[What you should do] In the listing below, find every line with the string "begin" and pull it out.

Segment Start: Supplied records

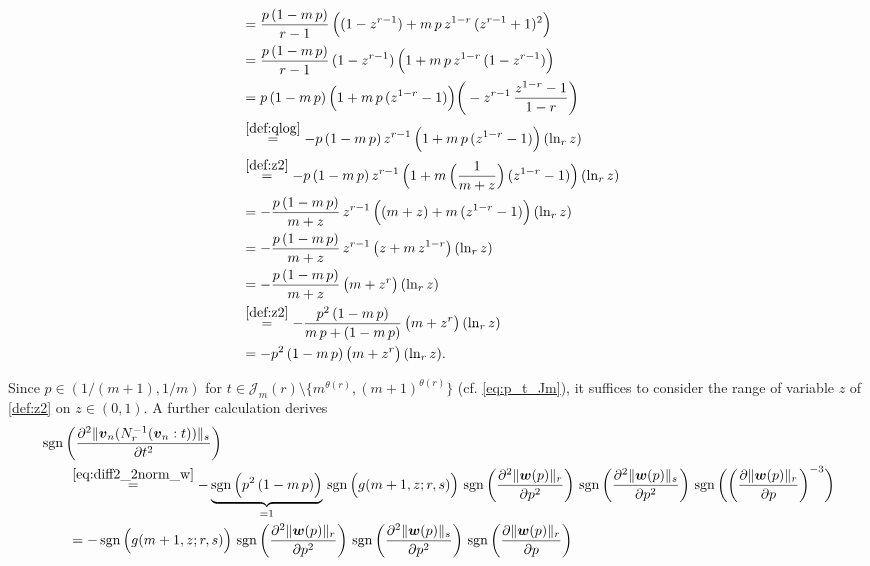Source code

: \documentclass[conference, draftcls, onecolumn]{IEEEtran}
\theoremstyle{plain}
\newcommand{\bvec}[1]{\boldsymbol{#1}}
\newcommand{\sgn}{\operatorname{sgn}}
\newcommand{\lemref}[1]{Lemma~\ref{#1}}
\begin{document}
\begin{IEEEproof}[Proof of \lemref{lem:convex_w}]
\begin{itemize}
\begin{align}
\\
& =
\frac{ p \, (1 - m \, p) }{ r - 1 } \, \Big( (1 - z^{r-1}) + m \, p \, z^{1-r} \, (z^{r-1} + 1)^{2} \Big)
\\
& =
\frac{ p \, (1 - m \, p) }{ r - 1 } \, (1 - z^{r-1}) \, \Big( 1 + m \, p \, z^{1-r} \, (1 - z^{r-1}) \Big)
\\
& =
p \, (1 - m \, p) \, \Big( 1 + m \, p \, (z^{1-r} - 1) \Big) \bigg( - z^{r-1} \, \frac{ z^{1-r} - 1 }{ 1 - r } \bigg)
\\
& \overset{\eqref{def:qlog}}{=}
- p \, (1 - m \, p) \, z^{r-1} \, \Big( 1 + m \, p \, (z^{1-r} - 1) \Big) \, (\ln_{r} z)
\\
& \overset{\eqref{def:z2}}{=}
- p \, (1 - m \, p) \, z^{r-1} \, \Big( 1 + m \, \Big( \frac{ 1 }{ m + z } \Big) \, (z^{1-r} - 1) \Big) \, (\ln_{r} z)
\\
& =
- \frac{ p \, (1 - m \, p) }{ m + z } \, z^{r-1} \, \Big( (m+z) + m \, (z^{1-r} - 1) \Big) \, (\ln_{r} z)
\\
& =
- \frac{ p \, (1 - m \, p) }{ m + z } \, z^{r-1} \, \big( z + m \, z^{1-r} \big) \, (\ln_{r} z)
\\
& =
- \frac{ p \, (1 - m \, p) }{ m + z } \, \big( m + z^{r} \big) \, (\ln_{r} z)
\\
& \overset{\eqref{def:z2}}{=}
- \frac{ p^{2} \, (1 - m \, p) }{ m \, p + (1 - m \, p) } \, \big( m + z^{r} \big) \, (\ln_{r} z)
\\
& =
- p^{2} \, (1 - m \, p) \, \big( m + z^{r} \big) \, (\ln_{r} z) .
\end{align}
\end{itemize}
Since $p \in (1/(m+1), 1/m)$ for $t \in \mathcal{J}_{m}( r ) \setminus \{ m^{\theta( r )}, (m+1)^{\theta( r )} \}$ (cf. \eqref{eq:p_t_Jm}), it suffices to consider the range of variable $z$ of \eqref{def:z2} on $z \in (0, 1)$.
A further calculation derives
\begin{align}
&
\sgn \bigg( \frac{ \partial^{2} \| \bvec{v}_{n}( N_{r}^{-1}( \bvec{v}_{n} : t ) ) \|_{s} }{ \partial t^{2} } \bigg)
\notag \\
& \qquad \overset{\eqref{eq:diff2_2norm_w}}{=}
- \underbrace{ \sgn\Big( p^{2} \, (1 - m \, p) \Big) }_{ = 1 } \, \sgn\Big( g(m+1, z; r, s) \Big) \, \sgn\bigg( \frac{ \partial^{2} \| \bvec{w}( p ) \|_{r} }{ \partial p^{2} } \bigg) \, \sgn\bigg( \frac{ \partial^{2} \| \bvec{w}( p ) \|_{s} }{ \partial p^{2} } \bigg) \, \sgn\bigg( \bigg( \frac{ \partial \| \bvec{w}( p ) \|_{r} }{ \partial p } \bigg)^{-3} \bigg)
\\
& \qquad =
- \sgn\Big( g(m+1, z; r, s) \Big) \, \sgn\bigg( \frac{ \partial^{2} \| \bvec{w}( p ) \|_{r} }{ \partial p^{2} } \bigg) \, \sgn\bigg( \frac{ \partial^{2} \| \bvec{w}( p ) \|_{s} }{ \partial p^{2} } \bigg) \, \sgn\bigg( \frac{ \partial \| \bvec{w}( p ) \|_{r} }{ \partial p } \bigg)

\end{align}
\end{IEEEproof}
\end{document}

Segment End: Supplied records

[Result of the task]
\begin{document}
\begin{IEEEproof}[Proof of \lemref{lem:convex_w}]
\begin{itemize}
\begin{align}
\begin{align}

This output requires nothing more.